* **DESCRIPTION OF THE TASK**:
Return exactly the lines of the records below, starting at the line that contains "For each description, decide" and ending at the line that contains "The two groups", with both of those lines kept.

* **INFORMATION SUPPLIED**:
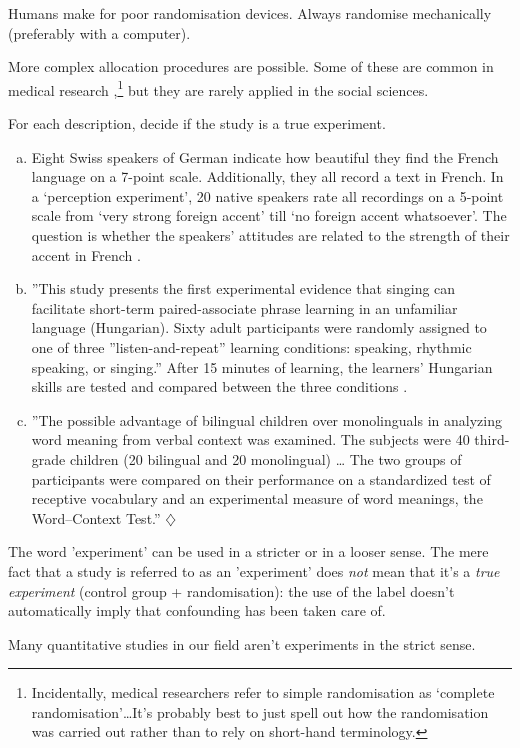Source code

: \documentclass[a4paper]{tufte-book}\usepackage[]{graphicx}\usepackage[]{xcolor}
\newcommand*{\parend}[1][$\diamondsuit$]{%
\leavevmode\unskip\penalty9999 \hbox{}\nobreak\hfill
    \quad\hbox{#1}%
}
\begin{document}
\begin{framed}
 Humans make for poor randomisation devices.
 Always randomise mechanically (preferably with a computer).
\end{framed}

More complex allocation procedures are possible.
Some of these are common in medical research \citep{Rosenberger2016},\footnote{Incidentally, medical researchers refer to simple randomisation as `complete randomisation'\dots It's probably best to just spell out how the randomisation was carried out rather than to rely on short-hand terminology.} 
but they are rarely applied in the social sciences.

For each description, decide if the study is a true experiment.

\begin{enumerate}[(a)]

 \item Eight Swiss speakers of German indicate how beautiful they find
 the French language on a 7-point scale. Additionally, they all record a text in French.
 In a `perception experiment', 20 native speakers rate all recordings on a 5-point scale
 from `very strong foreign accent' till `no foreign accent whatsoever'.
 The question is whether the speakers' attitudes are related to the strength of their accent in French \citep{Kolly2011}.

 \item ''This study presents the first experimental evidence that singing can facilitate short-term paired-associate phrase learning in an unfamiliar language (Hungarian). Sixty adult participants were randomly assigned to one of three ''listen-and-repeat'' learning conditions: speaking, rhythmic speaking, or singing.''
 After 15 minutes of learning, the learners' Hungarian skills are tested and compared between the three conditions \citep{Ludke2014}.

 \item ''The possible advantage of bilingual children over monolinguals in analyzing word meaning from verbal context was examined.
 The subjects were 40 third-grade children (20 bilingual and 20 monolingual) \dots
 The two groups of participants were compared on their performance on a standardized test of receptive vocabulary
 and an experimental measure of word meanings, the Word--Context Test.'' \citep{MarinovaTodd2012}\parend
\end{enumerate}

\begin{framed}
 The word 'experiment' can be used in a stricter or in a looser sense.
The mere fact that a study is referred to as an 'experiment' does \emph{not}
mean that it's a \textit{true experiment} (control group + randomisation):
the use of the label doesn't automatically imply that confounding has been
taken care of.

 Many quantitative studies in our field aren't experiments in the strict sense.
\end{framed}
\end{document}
---
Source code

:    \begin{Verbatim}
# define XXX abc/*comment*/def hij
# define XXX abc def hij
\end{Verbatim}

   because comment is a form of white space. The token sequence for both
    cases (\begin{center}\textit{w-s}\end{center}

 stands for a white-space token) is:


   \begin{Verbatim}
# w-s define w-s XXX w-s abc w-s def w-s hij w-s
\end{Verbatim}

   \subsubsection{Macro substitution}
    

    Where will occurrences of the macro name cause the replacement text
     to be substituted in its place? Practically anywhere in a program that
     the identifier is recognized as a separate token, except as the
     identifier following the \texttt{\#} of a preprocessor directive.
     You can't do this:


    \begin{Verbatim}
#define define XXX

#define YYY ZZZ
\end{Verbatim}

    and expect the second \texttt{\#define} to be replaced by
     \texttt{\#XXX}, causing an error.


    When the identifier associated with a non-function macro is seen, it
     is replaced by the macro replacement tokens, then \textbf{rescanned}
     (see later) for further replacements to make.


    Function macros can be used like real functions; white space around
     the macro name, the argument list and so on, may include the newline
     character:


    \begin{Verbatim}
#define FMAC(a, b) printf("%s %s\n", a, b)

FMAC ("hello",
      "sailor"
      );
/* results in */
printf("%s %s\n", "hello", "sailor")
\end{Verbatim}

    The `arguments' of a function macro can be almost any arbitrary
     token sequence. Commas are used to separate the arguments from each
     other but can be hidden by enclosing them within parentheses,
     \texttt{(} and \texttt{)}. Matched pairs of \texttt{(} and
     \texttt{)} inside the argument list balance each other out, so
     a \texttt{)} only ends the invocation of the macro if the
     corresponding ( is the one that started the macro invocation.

* **TASK RESPONSE**:
For each description, decide if the study is a true experiment.

\begin{enumerate}[(a)]

 \item Eight Swiss speakers of German indicate how beautiful they find
 the French language on a 7-point scale. Additionally, they all record a text in French.
 In a `perception experiment', 20 native speakers rate all recordings on a 5-point scale
 from `very strong foreign accent' till `no foreign accent whatsoever'.
 The question is whether the speakers' attitudes are related to the strength of their accent in French \citep{Kolly2011}.

 \item ''This study presents the first experimental evidence that singing can facilitate short-term paired-associate phrase learning in an unfamiliar language (Hungarian). Sixty adult participants were randomly assigned to one of three ''listen-and-repeat'' learning conditions: speaking, rhythmic speaking, or singing.''
 After 15 minutes of learning, the learners' Hungarian skills are tested and compared between the three conditions \citep{Ludke2014}.

 \item ''The possible advantage of bilingual children over monolinguals in analyzing word meaning from verbal context was examined.
 The subjects were 40 third-grade children (20 bilingual and 20 monolingual) \dots
 The two groups of participants were compared on their performance on a standardized test of receptive vocabulary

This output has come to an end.